(Data extract begins)

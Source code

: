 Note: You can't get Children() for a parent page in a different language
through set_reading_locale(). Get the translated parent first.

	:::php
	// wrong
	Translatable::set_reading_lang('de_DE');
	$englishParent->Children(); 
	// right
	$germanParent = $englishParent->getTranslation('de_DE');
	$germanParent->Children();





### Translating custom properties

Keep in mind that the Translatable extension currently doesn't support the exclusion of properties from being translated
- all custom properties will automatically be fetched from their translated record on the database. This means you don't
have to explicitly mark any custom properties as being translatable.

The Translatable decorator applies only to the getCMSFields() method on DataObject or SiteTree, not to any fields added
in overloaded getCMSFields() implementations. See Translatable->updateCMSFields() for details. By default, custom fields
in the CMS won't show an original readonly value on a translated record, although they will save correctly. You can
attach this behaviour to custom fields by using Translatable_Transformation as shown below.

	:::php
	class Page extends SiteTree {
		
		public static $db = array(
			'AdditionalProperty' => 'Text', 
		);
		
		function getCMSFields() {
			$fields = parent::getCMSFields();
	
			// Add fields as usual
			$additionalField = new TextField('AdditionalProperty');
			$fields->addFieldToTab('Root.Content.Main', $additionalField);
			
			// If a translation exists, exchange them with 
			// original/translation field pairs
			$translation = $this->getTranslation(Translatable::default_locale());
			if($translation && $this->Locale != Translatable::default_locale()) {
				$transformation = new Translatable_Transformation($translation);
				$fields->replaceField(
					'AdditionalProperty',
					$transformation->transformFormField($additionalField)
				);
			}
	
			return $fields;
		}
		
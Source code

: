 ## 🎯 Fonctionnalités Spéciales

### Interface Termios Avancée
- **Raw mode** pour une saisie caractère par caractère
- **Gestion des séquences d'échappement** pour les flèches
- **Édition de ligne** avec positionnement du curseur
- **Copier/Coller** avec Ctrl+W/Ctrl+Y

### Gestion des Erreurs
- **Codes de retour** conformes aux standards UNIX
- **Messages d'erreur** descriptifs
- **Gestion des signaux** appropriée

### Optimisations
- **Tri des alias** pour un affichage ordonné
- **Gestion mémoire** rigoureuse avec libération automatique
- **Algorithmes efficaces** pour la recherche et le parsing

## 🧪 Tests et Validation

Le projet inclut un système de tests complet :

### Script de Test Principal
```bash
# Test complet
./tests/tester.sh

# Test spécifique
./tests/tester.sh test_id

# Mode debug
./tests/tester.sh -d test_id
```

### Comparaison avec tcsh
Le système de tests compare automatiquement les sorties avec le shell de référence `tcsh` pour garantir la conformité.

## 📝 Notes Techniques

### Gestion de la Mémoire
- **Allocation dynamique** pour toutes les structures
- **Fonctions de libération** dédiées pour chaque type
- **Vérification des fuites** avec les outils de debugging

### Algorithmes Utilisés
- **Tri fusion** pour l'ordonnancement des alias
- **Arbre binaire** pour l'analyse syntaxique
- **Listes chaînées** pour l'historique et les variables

(Data extract ends)

What you give back should be only the lines of the records above, starting at the line with "class Page extends" and ending at the line with "- **Gestion des séquences", restated word for word.

Finished exercise:
	class Page extends SiteTree {
		
		public static $db = array(
			'AdditionalProperty' => 'Text', 
		);
		
		function getCMSFields() {
			$fields = parent::getCMSFields();
	
			// Add fields as usual
			$additionalField = new TextField('AdditionalProperty');
			$fields->addFieldToTab('Root.Content.Main', $additionalField);
			
			// If a translation exists, exchange them with 
			// original/translation field pairs
			$translation = $this->getTranslation(Translatable::default_locale());
			if($translation && $this->Locale != Translatable::default_locale()) {
				$transformation = new Translatable_Transformation($translation);
				$fields->replaceField(
					'AdditionalProperty',
					$transformation->transformFormField($additionalField)
				);
			}
	
			return $fields;
		}
		
Source code

: ## 🎯 Fonctionnalités Spéciales

### Interface Termios Avancée
- **Raw mode** pour une saisie caractère par caractère
- **Gestion des séquences d'échappement** pour les flèches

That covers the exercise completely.